I have never seen a god. I have never seen a billionaire. I move through airports, grocery stores, and city streets as most people do, and yet these figures, who shape the lives of millions, remain invisible. When they appear, it is through screens, headlines, or distant decisions that ripple downward into lives they will never touch.
They live in protected realms: private communities, offshore sanctuaries, gated realities where consequence is optional. Their concerns are abstract, numbers, percentages, forecasts, while the rest of humanity experiences those abstractions as rent, hunger, debt, and fear.
War as Ritual Sacrifice
Throughout history, one truth has repeated with unsettling clarity: the powerful have always found war a reliable source of expansion, not of spirit, but of wealth.
War is an ancient ritual, dressed in modern language. The many offer their bodies; the few reap the rewards. The poor are called to serve; the corporations are called to supply; the wealthy are called to invest.
Blood is spilled far from boardrooms. Grief does not reach penthouses. And when the soldiers return, wounded in body or soul, the system claims there is no money left to heal them.
This is not new. This is old. Older than empires.
The Self-Appointed Stewards of the World
The modern elite often speak of themselves as guardians of progress, saviors of the planet, visionaries guiding humanity forward. Yet their stewardship resembles ownership more than care. Human beings become resources. Communities become markets. The Earth becomes a balance sheet.
When they speak of “innovation,” they often mean efficiency of extraction. When they speak of “disruption,” they mean rearranging power while preserving hierarchy. The game continues, polished and rebranded, but fundamentally unchanged.
They play among themselves, moving pieces across the global board, while the rest of humanity circulates endlessly, working, consuming, surviving, rarely invited in to question the rules.
A Prayer Disguised as a Conclusion
Perhaps this is how the world has always been. Hierarchy is ancient. Exploitation has deep roots; even sacred texts whisper of gold left outside tents, offerings demanded, obedience required.
The forms change. The pattern remains. And so we bow, not in worship, but in weary acknowledgment. Thank you, powerful ones, for leaving us fragments and tiny morsels of nourishment. Thank you for debts that never end, for wages that never catch up, for systems that demand faith but offer little mercy.

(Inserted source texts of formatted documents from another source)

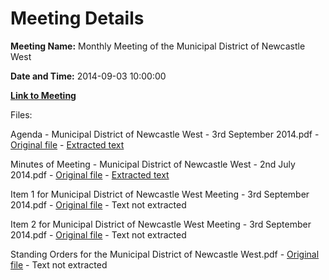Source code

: # Meeting Details

**Meeting Name:** Monthly Meeting of the Municipal District of Newcastle West

**Date and Time:** 2014-09-03 10:00:00

**[Link to Meeting](https://www.limerick.ie/council/whats-on/monthly-meeting-municipal-district-newcastle-west-11)**

Files: 

Agenda - Municipal District of Newcastle West - 3rd September 2014.pdf - [Original file](https://www.limerick.ie/sites/default/files/media/documents/2017-07/1%20municipal_district_of_newcastle_west_agenda_-_wednesday_3rd_september.pdf) - [Extracted text](./Agenda%20-%20Municipal%20District%20of%20Newcastle%20West%20-%203rd%20September%202014.md)

Minutes of Meeting - Municipal District of Newcastle West - 2nd July 2014.pdf - [Original file](https://www.limerick.ie/sites/default/files/media/documents/2017-07/2%20municipal_district_of_newcastle_west_-_minutes_of_meeting_02_july_14.pdf) - [Extracted text](./Minutes%20of%20Meeting%20-%20Municipal%20District%20of%20Newcastle%20West%20-%202nd%20July%202014.md)

Item 1 for Municipal District of Newcastle West Meeting - 3rd September 2014.pdf - [Original file](https://www.limerick.ie/sites/default/files/media/documents/2017-07/3%20item_for_municipal_district_of_newcastle_west_meeting_-_3rd_september_2014_1.pdf) - Text not extracted

Item 2 for Municipal District of Newcastle West Meeting - 3rd September 2014.pdf - [Original file](https://www.limerick.ie/sites/default/files/media/documents/2017-07/4%20item_2_for_municipal_district_of_newcastle_west_meeting_-_3rd_september_2014.pdf) - Text not extracted

Standing Orders for the Municipal District of Newcastle West.pdf - [Original file](https://www.limerick.ie/sites/default/files/media/documents/2017-07/5%20standing_orders_for_the_municipal_district_of_newcastle_west.pdf) - Text not extracted

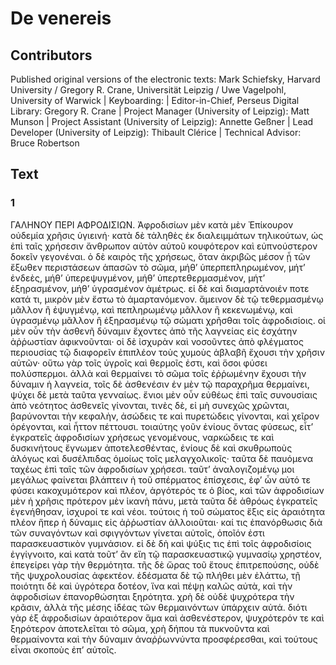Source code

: # De venereis  

## Contributors  
Published original versions of the electronic texts: Mark Schiefsky, Harvard University / Gregory R. Crane, Universität Leipzig / Uwe Vagelpohl, University of Warwick | Keyboarding:  | Editor-in-Chief, Perseus Digital Library: Gregory R. Crane | Project Manager (University of Leipzig): Matt Munson | Project Assistant (University of Leipzig): Annette Geßner | Lead Developer (University of Leipzig): Thibault Clérice | Technical Advisor: Bruce Robertson  

## Text  
### 1  
ΓΑΛΗΝΟΥ ΠΕΡΙ ΑΦΡΟΔΙΣΙΩΝ. Ἀφροδισίων μὲν κατὰ μὲν Ἐπίκουρον οὐδεμία χρῆσις ὑγιεινή· κατὰ δὲ τἀληθὲς ἐκ διαλειμμάτων τηλικούτων, ὡς ἐπὶ ταῖς χρήσεσιν ἄνθρωπον αὐτὸν αὑτοῦ κουφότερον καὶ εὐπνούστερον δοκεῖν γεγονέναι. ὁ δὲ καιρὸς τῆς χρήσεως, ὅταν ἀκριβῶς μέσον ᾖ τῶν ἔξωθεν περιστάσεων ἁπασῶν τὸ σῶμα, μήθ’ ὑπερπεπληρωμένον, μήτ’ ἐνδεὲς, μήθ’ ὑπερεψυγμένον, μήθ’ ὑπερτεθερμασμένον, μήτ’ ἐξηρασμένον, μήθ’ ὑγρασμένον ἀμέτρως. εἰ δὲ καὶ διαμαρτάνοιέν ποτε κατά τι, μικρὸν μὲν ἔστω τὸ ἁμαρτανόμενον. ἄμεινον δὲ τῷ τεθερμασμένῳ μᾶλλον ἢ ἐψυγμένῳ, καὶ πεπληρωμένῳ μᾶλλον ἢ κεκενωμένῳ, καὶ ὑγρασμένῳ μᾶλλον ἢ ἐξηρασμένῳ τῷ σώματι χρῆσθαι τοῖς ἀφροδισίοις. οἱ μὲν οὖν τὴν ἀσθενῆ δύναμιν ἔχοντες ἀπὸ τῆς λαγνείας εἰς ἐσχάτην ἀῤῥωστίαν ἀφικνοῦνται· οἱ δὲ ἰσχυρὰν καὶ νοσοῦντες ἀπὸ φλέγματος περιουσίας τῷ διαφορεῖν ἐπιπλέον τοὺς χυμοὺς ἀβλαβῆ ἔχουσι τὴν χρῆσιν αὐτῶν· οὕτω γὰρ τοῖς ὑγροῖς καὶ θερμοῖς ἐστι, καὶ ὅσοι φύσει πολύσπερμοι. ἀλλὰ καὶ θερμαίνει τὸ σῶμα τοῖς ἐῤῥωμένην ἔχουσι τὴν δύναμιν ἡ λαγνεία, τοῖς δὲ ἀσθενέσιν ἐν μὲν τῷ παραχρῆμα θερμαίνει, ψύχει δὲ μετὰ ταῦτα γενναίως. ἔνιοι μὲν οὖν εὐθέως ἐπὶ ταῖς συνουσίαις ἀπὸ νεότητος ἀσθενεῖς γίνονται, τινὲς δὲ, εἰ μὴ συνεχῶς χρῶνται, βαρύνονται τὴν κεφαλὴν, ἀσώδεις τε καὶ πυρετώδεις γίνονται, καὶ χεῖρον ὀρέγονται, καὶ ἧττον πέττουσι. τοιαύτης γοῦν ἐνίους ὄντας φύσεως, εἶτ’ ἐγκρατεῖς ἀφροδισίων χρήσεως γενομένους, ναρκώδεις τε καὶ δυσκινήτους ἔγνωμεν ἀποτελεσθέντας, ἐνίους δὲ καὶ σκυθρωποὺς ἀλόγως καὶ δυσέλπιδας ὁμοίως τοῖς μελαγχολικοῖς· ταῦτα δὲ παυόμενα ταχέως ἐπὶ ταῖς τῶν ἀφροδισίων χρήσεσι. ταῦτ’ ἀναλογιζομένῳ μοι μεγάλως φαίνεται βλάπτειν ἡ τοῦ σπέρματος ἐπίσχεσις, ἐφ’ ὧν αὐτό τε φύσει κακοχυμότερον καὶ πλέον, ἀργότερός τε ὁ βίος, καὶ τῶν ἀφροδισίων μὲν ἡ χρῆσις πρότερον μὲν ἱκανὴ πάνυ, μετὰ ταῦτα δὲ ἀθρόως ἐγκρατεῖς ἐγενήθησαν, ἰσχυροί τε καὶ νέοι. τούτοις ἡ τοῦ σώματος ἕξις εἰς ἀραιότητα πλέον ἤπερ ἡ δύναμις εἰς ἀῤῥωστίαν ἀλλοιοῦται· καί τις ἐπανόρθωσις διὰ τῶν συναγόντων καὶ σφιγγόντων γίνεται αὐτοῖς, ὁποῖόν ἐστι παρασκευαστικὸν γυμνάσιον. εἰ δὲ δὴ καὶ ψύξις τις ἐπὶ τοῖς ἀφροδισίοις ἐγγίγνοιτο, καὶ κατὰ τοῦτ’ ἂν εἴη τῷ παρασκευαστικῷ γυμνασίῳ χρηστέον, ἐπεγείρει γὰρ τὴν θερμότητα. τῆς δὲ ὥρας τοῦ ἔτους ἐπιτρεπούσης, οὐδὲ τῆς ψυχρολουσίας ἀφεκτέον. ἐδέσματα δὲ τῷ πλήθει μὲν ἐλάττω, τῇ ποιότητι δὲ καὶ ὑγρότερα δοτέον, ἵνα καὶ πέψῃ καλῶς αὐτὰ, καὶ τὴν ἀφροδισίων ἐπανορθώσηται ξηρότητα. χρὴ δὲ οὐδὲ ψυχρότερα τὴν κρᾶσιν, ἀλλὰ τῆς μέσης ἰδέας τῶν θερμαινόντων ὑπάρχειν αὐτά. διότι γὰρ ἐξ ἀφροδισίων ἀραιότερον ἅμα καὶ ἀσθενέστερον, ψυχρότερόν τε καὶ ξηρότερον ἀποτελεῖται τὸ σῶμα, χρὴ δήπου τὰ πυκνοῦντα καὶ θερμαίνοντα καὶ τὴν δύναμιν ἀναῤῥωννύντα προσφέρεσθαι, καὶ τούτους εἶναι σκοποὺς ἐπ’ αὐτοῖς.  
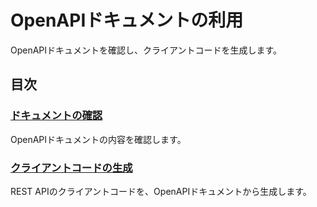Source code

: # OpenAPIドキュメントの利用

OpenAPIドキュメントを確認し、クライアントコードを生成します。

## 目次

### [ドキュメントの確認](document/README.md)

OpenAPIドキュメントの内容を確認します。

### [クライアントコードの生成](client/README.md)

REST APIのクライアントコードを、OpenAPIドキュメントから生成します。
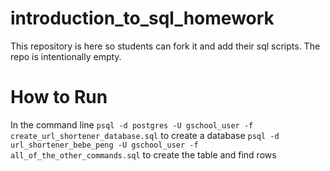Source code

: introduction_to_sql_homework
============================

This repository is here so students can fork it and add their sql scripts. The repo is intentionally empty.

How to Run
==========

In the command line
`psql -d postgres -U gschool_user -f create_url_shortener_database.sql` to create a database
`psql -d url_shortener_bebe_peng -U gschool_user -f all_of_the_other_commands.sql` to create the table and find rows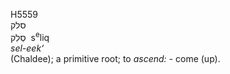 <body>
  <p>H5559<br>  סלק  <br> סְלִק  ‎  s<sup>e</sup>liq  <br><i>sel-eek‘ </i><br>(Chaldee); a primitive root; to <i>ascend: - </i>come (up).<br></p>
 </body>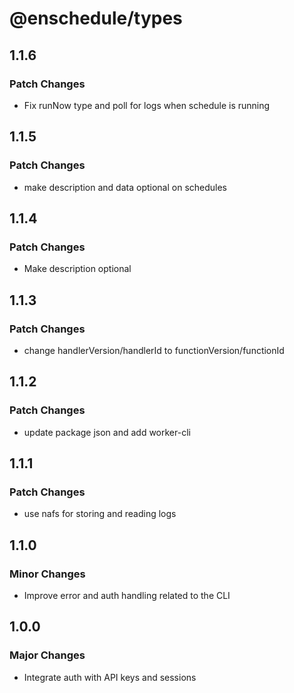 # @enschedule/types

## 1.1.6

### Patch Changes

- Fix runNow type and poll for logs when schedule is running

## 1.1.5

### Patch Changes

- make description and data optional on schedules

## 1.1.4

### Patch Changes

- Make description optional

## 1.1.3

### Patch Changes

- change handlerVersion/handlerId to functionVersion/functionId

## 1.1.2

### Patch Changes

- update package json and add worker-cli

## 1.1.1

### Patch Changes

- use nafs for storing and reading logs

## 1.1.0

### Minor Changes

- Improve error and auth handling related to the CLI

## 1.0.0

### Major Changes

- Integrate auth with API keys and sessions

Thank you for allowing us to live, to breathe, to struggle, at least for now. And forgive us, if you can, for the greatest transgression of all: For daring to remember that the Earth was never meant to belong to a few. For whispering the heretical idea that wealth, like spirit, should circulate. For speaking the forbidden prayer: JUSTICE!
Oh gods, with a little g, thank you for all the suffering and vicious challenges that you have given me, for they have sparked my awakening, as I have sought refuge in the temple of the Almighty, and share my spirit with the one True God daily.